Friday, March 19, 2010

The Most Offensive Ad Ever?



I saw it on rottentomatoes.com, which is a fairly reputable website, and it's advertising a major retail video game, not some Flash crap. But the ad itself... wow. Where do I even start? I'll just let you be appalled for yourself.

And double shame on you if you tried to click it. :o!

Wednesday, March 10, 2010

A Memory from High School: MUN

I took a Model United Nations class mostly for fun, since it would be an easy grade and I've always been interested in politics. That was around the time I was hitting my version of the senior slump, in which I just started taking classes out of fun and interest rather than a sense of obligation, particularly since I had already taken most of the classes I needed to graduate. For years, the MUN class had been taught by the father of a friend of mine, but that year a woman was teaching it who hadn't taught it before.

The overwhelming impression I have in my memory is of her humorous incompetence. It became fairly clear early on that she didn't understand Robert's Rules of Order or even much of modern politics. Being handy with a piece of news trivia or a well-crafted piece of BS would guarantee you a pass. I also remember that we were given entire class sessions with the nebulous instruction of researching the non-government organizations or countries we were meant to represent. Inevitably, those classes turned into sharing fun links with each other and trying to trick each other into going to whitehouse.com. (It was a pretty infamous porn site at the time; I'm not sure what it is now. Those were the days some people still navigated by typing in the name of what they wanted and adding a .com to it. Yes, there was internet before Google.) I remember that my friend Dima would regularly give the teacher trouble by calling her out on her ignorance, but I was particularly impressed when my friend Steve refused to do something she demanded of us since it was so childish and we were high school students. I don't remember what the task was, but that was the first time I had witnessed open rebellion from an excellent student. (Steve was, and I'm sure continues to be, a whiz in the sciences.) I also remember that, when we were told to make up fictional countries for debate, I created an impoverished country run by a theocratic Christian dictatorship. Someone else created a society dominated by robots, where humans were the slaves. Good times.
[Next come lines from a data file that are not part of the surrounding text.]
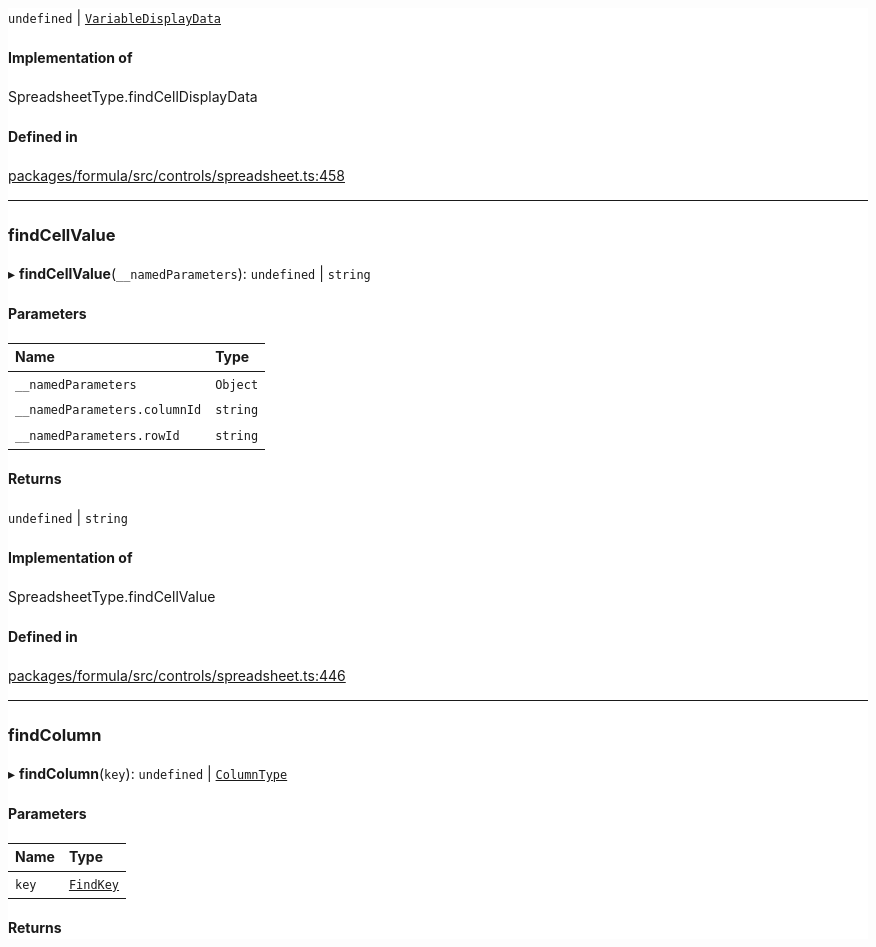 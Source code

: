 `undefined` \| [`VariableDisplayData`](../interfaces/VariableDisplayData.md)

#### Implementation of

SpreadsheetType.findCellDisplayData

#### Defined in

[packages/formula/src/controls/spreadsheet.ts:458](https://github.com/mashcard/mashcard/blob/main/packages/formula/src/controls/spreadsheet.ts#L458)

---

### <a id="findcellvalue" name="findcellvalue"></a> findCellValue

▸ **findCellValue**(`__namedParameters`): `undefined` \| `string`

#### Parameters

| Name                         | Type     |
| :--------------------------- | :------- |
| `__namedParameters`          | `Object` |
| `__namedParameters.columnId` | `string` |
| `__namedParameters.rowId`    | `string` |

#### Returns

`undefined` \| `string`

#### Implementation of

SpreadsheetType.findCellValue

#### Defined in

[packages/formula/src/controls/spreadsheet.ts:446](https://github.com/mashcard/mashcard/blob/main/packages/formula/src/controls/spreadsheet.ts#L446)

---

### <a id="findcolumn" name="findcolumn"></a> findColumn

▸ **findColumn**(`key`): `undefined` \| [`ColumnType`](../interfaces/ColumnType.md)

#### Parameters

| Name  | Type                                  |
| :---- | :------------------------------------ |
| `key` | [`FindKey`](../interfaces/FindKey.md) |

#### Returns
The memory that brought about this reminiscing is that, when we were getting on the buses to go to an event in another city, we were supposed to have our suits on, and I forgot. It was early in the morning, before the sun was even up, and the teacher gave me a real tongue-lashing outside the idling bus with most of the students already on board. She at first refused to even let me on the bus. It was a real ego shock for me, a reversal of power that my slip had allowed the teacher the class had until then almost completely undermined, and it stayed with me as an illustration of the way a mistake can give someone else power over me--particularly someone I had until then practically dominated.

Nothing in particular brought about this memory. It's just something I remembered.

Tuesday, February 16, 2010

Spartacus: Blood and Sand

I thought I would be disappointed in the highly advertised Starz TV show based on the life of Spartacus. I'm certainly not fond of the over-produced, sentimental mess that is the Kirk Douglas movie.

Watching the first episode made me a believer. The world of Spartacus is brutal, dark, and treacherous. After pitched battles with Getae, who are depicted as subhuman barbarians, that are strongly reminiscent of the best stylized violence of 300, the Thracians (of whom Spartacus is the de facto leader) decide it is better to defend their villages than follow Roman orders. The Romans, protesting that this is treason, crush the Thracians, whose village is burned by the Getae.

The first episode was particularly cinematic, with long shots of broad vistas and several creative cross-cuts from scene to scene. The scope is epic and the pacing is brisk (neither of which the show could maintain, but that's the nature of television). I enjoyed the choice of making blood spray behind the action as backdrop rather than as part of the scene, which is both awesomely over the top and stylized. That's not to say the violence isn't intense: limbs are removed and bodies are mangled.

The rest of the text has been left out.